Check every line of the entries that follow, and copy the ones containing "only".

[[ Source records open ]]

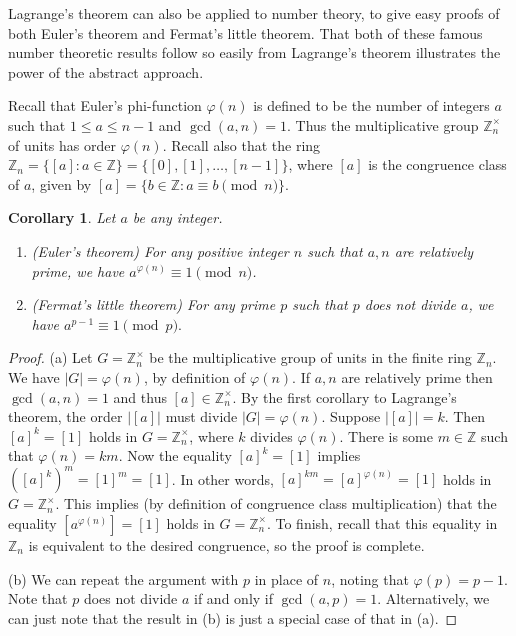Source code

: \documentclass[11pt,oneside]{article}
\newtheorem{cor}[thm]{Corollary}
\theoremstyle{definition}
\newcommand{\Z}{\mathbb{Z}} %
\begin{document}
Lagrange's theorem can also be applied to number theory, to give easy
proofs of both Euler's theorem and Fermat's little theorem. That both
of these famous number theoretic results follow so easily from
Lagrange's theorem illustrates the power of the abstract approach.

Recall that Euler's phi-function
$\varphi(n)$ is defined to be the number of integers $a$ such that
$1 \le a \le n-1$ and $\gcd(a,n) = 1$. Thus the multiplicative group
$\Z_n^\times$ of units has order $\varphi(n)$. Recall also that the
ring $\Z_n = \{ [a] : a \in \Z \} = \{ [0], [1], \dots, [n-1] \}$,
where $[a]$ is the congruence class of $a$, given by
$[a] = \{ b \in \Z : a \equiv b \pmod{n} \}$.

\begin{cor}
  Let $a$ be any integer.
  \begin{enumerate}
  \item (Euler's theorem) For any positive integer $n$ such that $a,
    n$ are relatively prime, we have $a^{\varphi(n)} \equiv 1
    \pmod{n}$.
  \item{} (Fermat's little theorem) For
    any prime $p$ such that $p$ does not divide $a$, we have
    $a^{p-1} \equiv 1 \pmod{p}.$
  \end{enumerate}
\end{cor}

\begin{proof}
(a) Let $G = \Z_n^\times$ be the multiplicative group of units in the
  finite ring $\Z_n$. We have $|G| = \varphi(n)$, by definition of
  $\varphi(n)$. If $a, n$ are relatively prime then $\gcd(a,n)=1$ and
  thus $[a] \in \Z_n^\times$. By the first corollary to Lagrange's
  theorem, the order $|[a]|$ must divide $|G|=\varphi(n)$. Suppose
  $|[a]|=k$. Then $[a]^k = [1]$ holds in $G=\Z_n^\times$, where $k$
  divides $\varphi(n)$. There is some $m \in \Z$ such that $\varphi(n)
  = km$. Now the equality $[a]^k = [1]$ implies $([a]^k)^m = [1]^m =
  [1]$. In other words, $[a]^{km} = [a]^{\varphi(n)} = [1]$ holds in
  $G = \Z_n^\times$. This implies (by definition of congruence class
  multiplication) that the equality $[a^{\varphi(n)}] = [1]$ holds in
  $G = \Z_n^\times$.  To finish, recall that this equality in $\Z_n$
  is equivalent to the desired congruence, so the proof is complete.

(b) We can repeat the argument with $p$ in place of $n$, noting that
  $\varphi(p) = p-1$. Note that $p$ does not divide $a$ if and only if
  $\gcd(a,p) = 1$. Alternatively, we can just note that the result in
  (b) is just a special case of that in (a).
\end{proof}
\end{document}
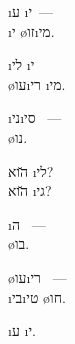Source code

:  \i{ע} \i{י}~—\\
\i{י} \o{זו}\i{מי}.

\i{לי}  \i{י}\\
\o{עו}\i{רי} \i{מי}.

\i{ני}\i{סי} ~—\\
 \o{נו}.

 \u{הוא} \i{לי}?\\
 \u{הוא} \i{גי}?

\i{ה}  ~—\\
 \o{בו}.

\o{עו}\i{רי} ~—\\
\i{בי}\i{טי} \o{חו}.

 \i{ע} \i{י}.
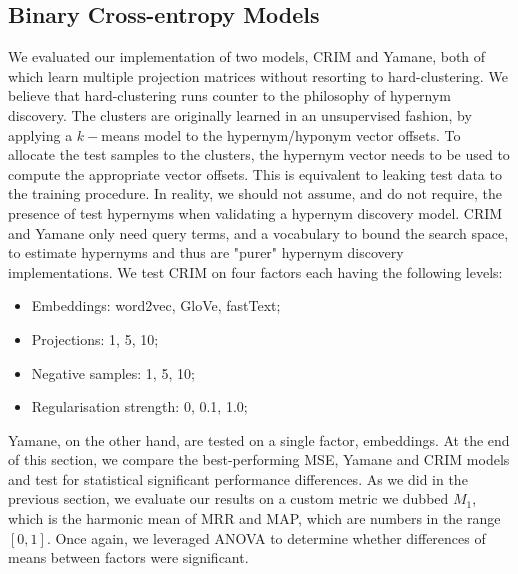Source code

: \subsection{Binary Cross-entropy Models}
We evaluated our implementation of two models, CRIM and Yamane, both of which learn multiple projection matrices without resorting to hard-clustering.  We believe that hard-clustering runs counter to the philosophy of hypernym discovery.  The clusters are originally learned in an unsupervised fashion, by applying a $k-$means model to the hypernym/hyponym vector offsets.  To allocate the test samples to the clusters, the hypernym vector needs to be used to compute the appropriate vector offsets.  This is equivalent to leaking test data to the training procedure.  In reality, we should not assume, and do not require, the presence of test hypernyms when validating a hypernym discovery model.  CRIM and Yamane only need query terms, and a vocabulary to bound the search space, to estimate hypernyms and thus are "purer" hypernym discovery implementations.  We test CRIM on four factors each having the following levels:
\begin{itemize}
    \item Embeddings: word2vec, GloVe, fastText;
    \item Projections: 1, 5, 10;
    \item Negative samples: 1, 5, 10;
    \item Regularisation strength: 0, 0.1, 1.0;
\end{itemize}
Yamane, on the other hand, are tested on a single factor, embeddings.  At the end of this section, we compare the best-performing MSE, Yamane and CRIM models and test for statistical significant performance differences.  As we did in the previous section, we evaluate our results on a custom metric we dubbed $M_1$, which is the harmonic mean of \ac{MRR} and \ac{MAP}, which are numbers in the range $[0,1]$.  Once again, we leveraged \ac{ANOVA} to determine whether differences of means between factors were significant.

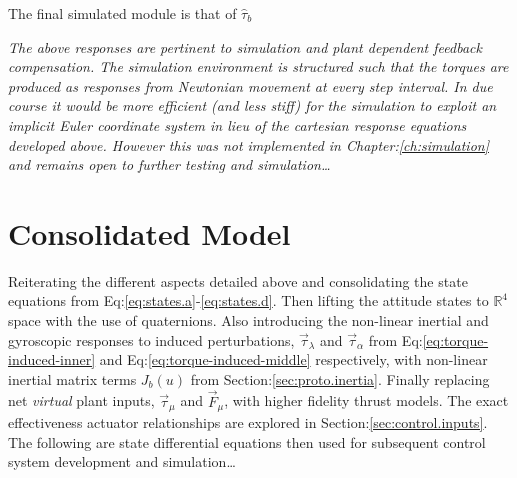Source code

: \par
The final simulated module is that of $\hat{\tau}_b$
\par
\emph{\color{Gray}The above responses are pertinent to simulation and plant dependent feedback compensation. The simulation environment is structured such that the torques are produced as responses from Newtonian movement at every step interval. In due course it would be more efficient (and less stiff) for the simulation to exploit an implicit Euler\cite{physicallybased,multibodydynamics} coordinate system in lieu of the cartesian response equations developed above. However this was not implemented in Chapter:\ref{ch:simulation} and remains open to further testing and simulation\ldots}
\section{Consolidated Model}
\label{sec:dynamics.model}
Reiterating the different aspects detailed above and consolidating the state equations from Eq:\ref{eq:states.a}-\ref{eq:states.d}. Then lifting the attitude states to $\mathbb{R}^4$ space with the use of quaternions. Also introducing the non-linear inertial and gyroscopic responses to induced perturbations, $\vec{\tau}_\lambda$ and $\vec{\tau}_\alpha$ from Eq:\ref{eq:torque-induced-inner} and Eq:\ref{eq:torque-induced-middle} respectively, with non-linear inertial matrix terms $J_b(u)$ from Section:\ref{sec:proto.inertia}. Finally replacing net \emph{virtual} plant inputs, $\vec{\tau}_\mu$ and $\vec{F}_\mu$, with higher fidelity thrust models. The exact effectiveness actuator relationships are explored in Section:\ref{sec:control.inputs}. The following are state differential equations then used for subsequent control system development and simulation\ldots
\\
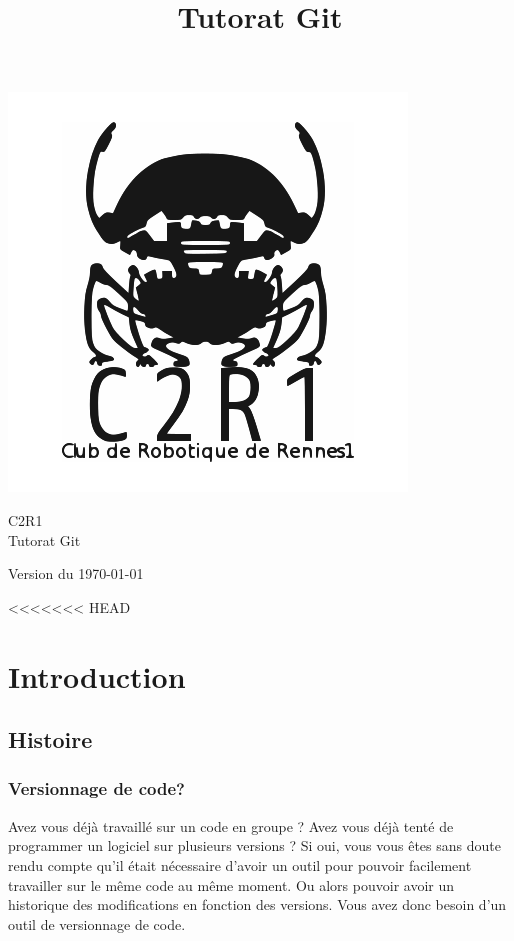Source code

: \documentclass[a4paper,10pt]{report}
\title{Tutorat Git}
\begin{document}
\renewcommand{\chaptername}{Partie}

\begin{titlepage}
\vspace{-3cm}\hspace{-2cm}\includegraphics[scale=0.4]{C2R1}
\begin{center}
\vspace{2cm}
{\selectfont
\Large{C2R1}\\
\vspace{0.5cm}
\Huge{Tutorat Git}}\\
\end{center}
\begin{flushright}
 \vfill
{\selectfont
\large{Version du \today}}
\end{flushright}
\end{titlepage}

\pagestyle{fancy}

\tableofcontents
\newpage

<<<<<<< HEAD
\section{Introduction}
  \subsection{Histoire}
    \subsubsection{Versionnage de code?}
Avez vous déjà travaillé sur un code en groupe ? Avez vous déjà tenté de programmer un logiciel sur plusieurs versions ? Si oui, vous vous êtes sans doute rendu compte qu'il était nécessaire d'avoir un outil pour pouvoir facilement travailler sur le même code au même moment. Ou alors pouvoir avoir un historique des modifications en fonction des versions. Vous avez donc besoin d'un outil de versionnage de code.
\end{document}
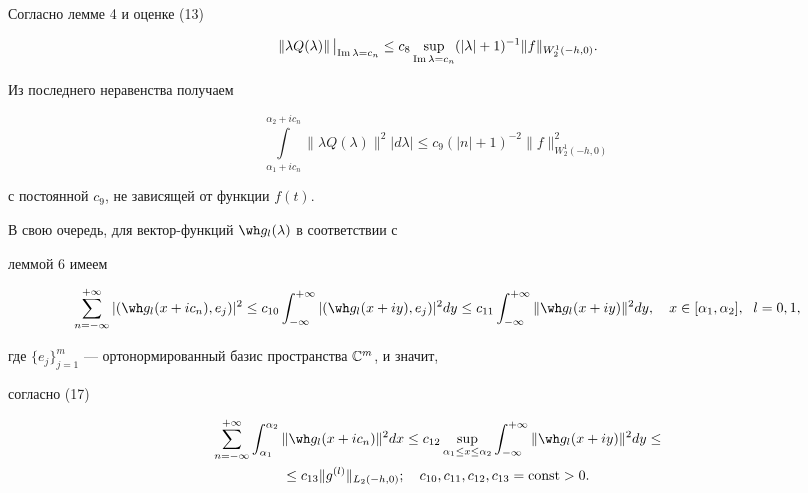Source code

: Согласно лемме 4 и оценке (13) 


$$ 


\|\lambda Q(\lambda)\|\,\big|_{\im\lambda=c_n} 


\le c_8\sup_{\im\lambda=c_n}(|\lambda|+1)^{-1} 


\|f\|_{W^1_2(-h,0)}. 


$$ 


Из последнего неравенства получаем 


\begin{equation} 


\int\limits^{\alpha_2+i c_n}_{\alpha_1+i c_n} 


\|\lambda Q(\lambda)\|^2|d\lambda|\le c_9 


(|n|+1)^{-2}\|f\|^2_{W^1_2(-h,0)} 


\end{equation} 


с постоянной $c_9$, не зависящей от функции $f(t)$. 


 


В свою очередь, для вектор-функций $\wh g_l(\lambda)$ в соответствии с 


леммой 6 имеем 


$$ 


\sum^{+\infty}_{n=-\infty}|(\wh g_l(x+i c_n),e_j)|^2\le 


c_{10}\int^{+\infty}_{-\infty}|(\wh g_l(x+i y),e_j)|^2dy\le 


c_{11}\int^{+\infty}_{-\infty}\|\wh g_l(x+i y)\|^2dy,\quad 


x\in [\alpha_1,\alpha_2],\ \; l=0,1, 


$$ 


где $\{e_j\}^m_{j=1}$ --- ортонормированный базис пространства $\Bbb 


C^m$, и значит,


согласно (17) 


\begin{multline} 


\sum^{+\infty}_{n=-\infty}\int^{\alpha_2}_{\alpha_1} 


\|\wh g_l(x+i c_n)\|^2dx\le c_{12}\sup_{\alpha_1\le x\le\alpha_2} 


\int^{+\infty}_{-\infty}\|\wh g_l(x+i y)\|^2dy\le \\


%


\le c_{13}\|g^{(l)}\|_{L_2(-h,0)};\quad 


c_{10},c_{11},c_{12},c_{13}=\const>0. 


\end{multline}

[[ Source records closed ]]

Result of the exercise —
  $\varphi(p) = p-1$. Note that $p$ does not divide $a$ if and only if
We evaluated our implementation of two models, CRIM and Yamane, both of which learn multiple projection matrices without resorting to hard-clustering.  We believe that hard-clustering runs counter to the philosophy of hypernym discovery.  The clusters are originally learned in an unsupervised fashion, by applying a $k-$means model to the hypernym/hyponym vector offsets.  To allocate the test samples to the clusters, the hypernym vector needs to be used to compute the appropriate vector offsets.  This is equivalent to leaking test data to the training procedure.  In reality, we should not assume, and do not require, the presence of test hypernyms when validating a hypernym discovery model.  CRIM and Yamane only need query terms, and a vocabulary to bound the search space, to estimate hypernyms and thus are "purer" hypernym discovery implementations.  We test CRIM on four factors each having the following levels:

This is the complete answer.